Ненависть, охватившая его в первый момент, испарилась, оставив место полному безразличию. Какая разница, что и когда делал Натан, если сейчас все решено?
Демон желаний, очевидно, поняв, что Давид не опасен, приземлился рядом с ним на высокий стул и кивнул бармену, чтобы тот принял заказ.
— Я знаю, что Мила находится в критическом состоянии, — как ни в чем не бывало, продолжал Натан, прикуривая сигарету и выпуская вверх струйку дыма, — И я знаю, как помочь ей.
Давид вздрогнул, отчаянно борясь с желанием послушать Натана, чувствуя, что тот лжет, но и встать и уйти сил не оставалось.
— Зачем тебе спасать Милу? — хрипло прошептал он, залпом допивая виски и поставив стакан на стойку. — Она все равно никогда не достанется тебе, потому что твоя сущность открыта для всех.

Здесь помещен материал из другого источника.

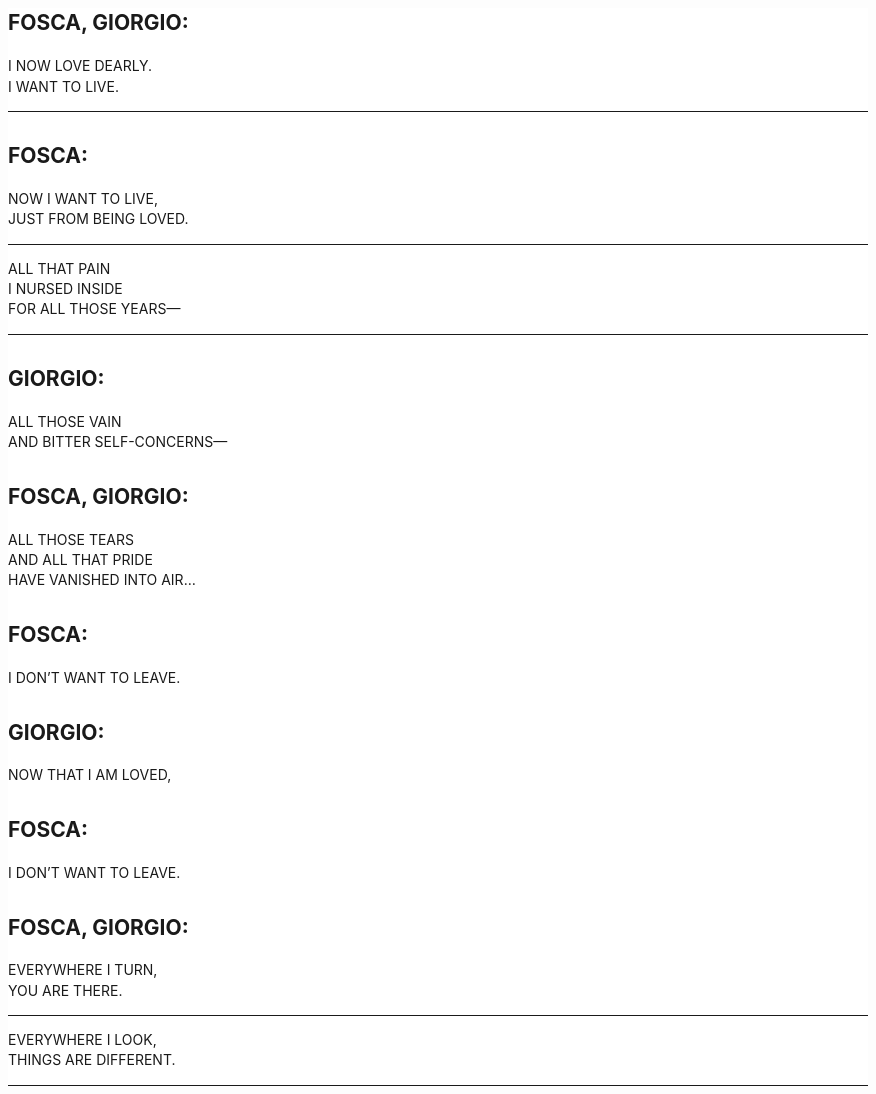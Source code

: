 
## FOSCA, GIORGIO:
I NOW LOVE DEARLY.<br>
I WANT TO LIVE.

---


## FOSCA:
NOW I WANT TO LIVE,<br>
JUST FROM BEING LOVED.

---

ALL THAT PAIN<br>
I NURSED INSIDE<br>
FOR ALL THOSE YEARS— 

---


## GIORGIO:
ALL THOSE VAIN <br>
AND BITTER SELF-CONCERNS— 


## FOSCA, GIORGIO:
ALL THOSE TEARS<br>
AND ALL THAT PRIDE<br>
HAVE VANISHED INTO AIR…


## FOSCA:
I DON’T WANT TO LEAVE.


## GIORGIO:
NOW THAT I AM LOVED,


## FOSCA:
I DON’T WANT TO LEAVE.


## FOSCA, GIORGIO:
EVERYWHERE I TURN,<br>
YOU ARE THERE.

---

EVERYWHERE I LOOK,<br>
THINGS ARE DIFFERENT.

---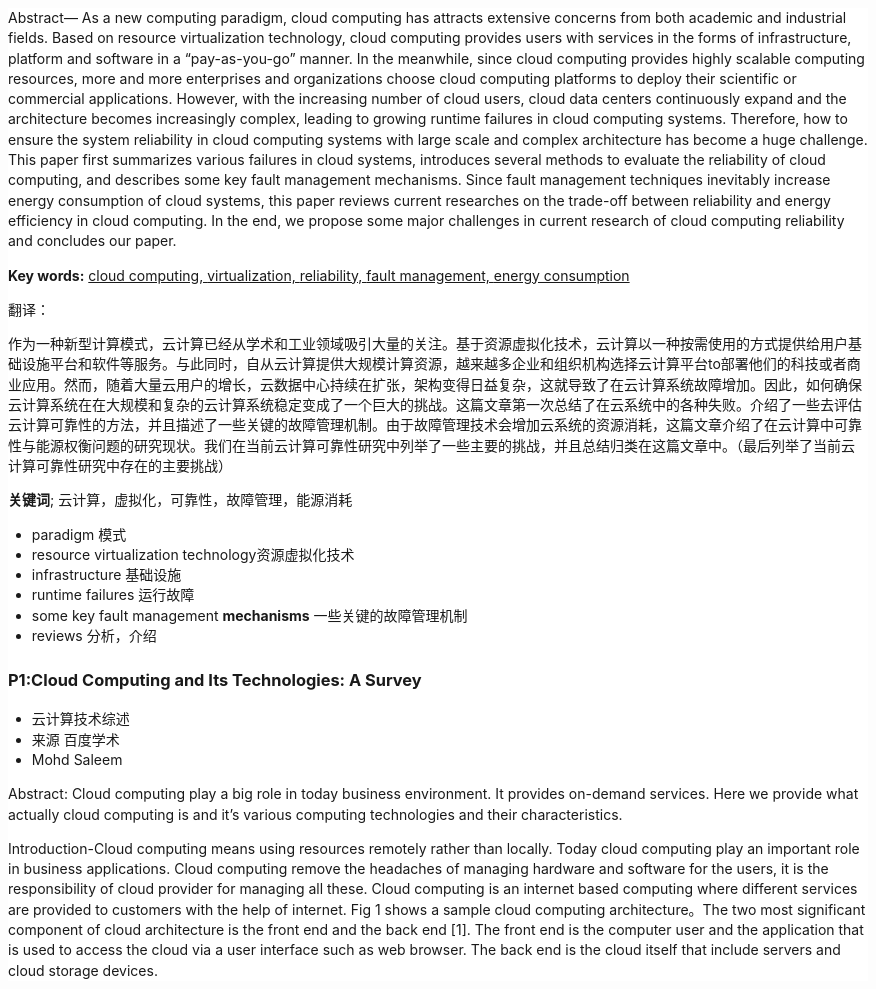 Abstract— As a new computing paradigm, cloud computing has attracts extensive concerns from both academic and industrial fields. Based on resource virtualization technology, cloud computing provides users with services in the forms of infrastructure, platform and software in a “pay-as-you-go” manner. In the meanwhile, since cloud computing provides highly scalable computing resources, more and more enterprises and organizations choose cloud computing platforms to deploy their scientific or commercial applications. However, with the increasing number of cloud users, cloud data centers continuously expand and the architecture becomes increasingly complex, leading to growing runtime failures in cloud computing systems. Therefore, how to ensure the system reliability in cloud computing systems with large scale and complex architecture has become a huge challenge. This paper first summarizes various failures in cloud systems, introduces several methods to evaluate the reliability of cloud computing, and describes some key fault management mechanisms. Since fault management techniques inevitably increase energy consumption of cloud systems, this paper reviews current researches on the trade-off between reliability and energy efficiency in cloud computing. In the end, we propose some major challenges in current research of cloud computing reliability and concludes our paper. 

 **Key words:** [cloud computing, ](http://crad.ict.ac.cn/CN/10.7544/issn1000-1239.2020.20180675#)[virtualization, ](http://crad.ict.ac.cn/CN/10.7544/issn1000-1239.2020.20180675#)[reliability, ](http://crad.ict.ac.cn/CN/10.7544/issn1000-1239.2020.20180675#)[fault management, ](http://crad.ict.ac.cn/CN/10.7544/issn1000-1239.2020.20180675#)[energy consumption](http://crad.ict.ac.cn/CN/10.7544/issn1000-1239.2020.20180675#) 

翻译：

作为一种新型计算模式，云计算已经从学术和工业领域吸引大量的关注。基于资源虚拟化技术，云计算以一种按需使用的方式提供给用户基础设施平台和软件等服务。与此同时，自从云计算提供大规模计算资源，越来越多企业和组织机构选择云计算平台to部署他们的科技或者商业应用。然而，随着大量云用户的增长，云数据中心持续在扩张，架构变得日益复杂，这就导致了在云计算系统故障增加。因此，如何确保云计算系统在在大规模和复杂的云计算系统稳定变成了一个巨大的挑战。这篇文章第一次总结了在云系统中的各种失败。介绍了一些去评估云计算可靠性的方法，并且描述了一些关键的故障管理机制。由于故障管理技术会增加云系统的资源消耗，这篇文章介绍了在云计算中可靠性与能源权衡问题的研究现状。我们在当前云计算可靠性研究中列举了一些主要的挑战，并且总结归类在这篇文章中。（最后列举了当前云计算可靠性研究中存在的主要挑战）

**关键词**; 云计算，虚拟化，可靠性，故障管理，能源消耗

- paradigm 模式
- resource virtualization technology资源虚拟化技术
- infrastructure  基础设施
- runtime failures 运行故障
- some key fault management **mechanisms**  一些关键的故障管理机制
- reviews 分析，介绍 

### P1:Cloud Computing and Its Technologies: A Survey

- 云计算技术综述
- 来源 百度学术 
- Mohd Saleem 

Abstract: Cloud computing play a big role in today business environment. It provides on-demand services. Here we  provide what actually cloud computing is and it’s various computing technologies and their characteristics. 

Introduction-Cloud computing means using resources remotely rather than locally. Today cloud computing play an important role in  business applications. Cloud computing remove the headaches of managing hardware and software for the users, it is  the responsibility of cloud provider for managing all these. Cloud computing is an internet based computing where  different services are provided to customers with the help of internet. Fig 1 shows a sample cloud computing  architecture。The two most significant component of cloud architecture is the front end and the back end [1]. The front end is the  computer user and the application that is used to access the cloud via a user interface such as web browser. The back  end is the cloud itself that include servers and cloud storage devices.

— Это так, — с ленцой в голосе протянул Натан, отпивая крошечный глоток виски, — Но если с Адамом демоны обретут большую силу, грешно этим не воспользоваться.
Давид вскинул бровь, пытаясь сфокусировать взгляд на пустом бокале.
— Разумно, но я почему — то тебе не верю, — ответил он, снова переходя на шепот.
— Ну, это твое дело, верить или нет, — Натан пожал плечами, допил свою порцию виски и, бросив на стойку крупную купюру, встал и пошел в сторону выхода из бара.
— Подожди! — Дав сам не понял, как эти слова вырвались из его рта. Неужели он снова готов поверить Натану, после всего того, что было?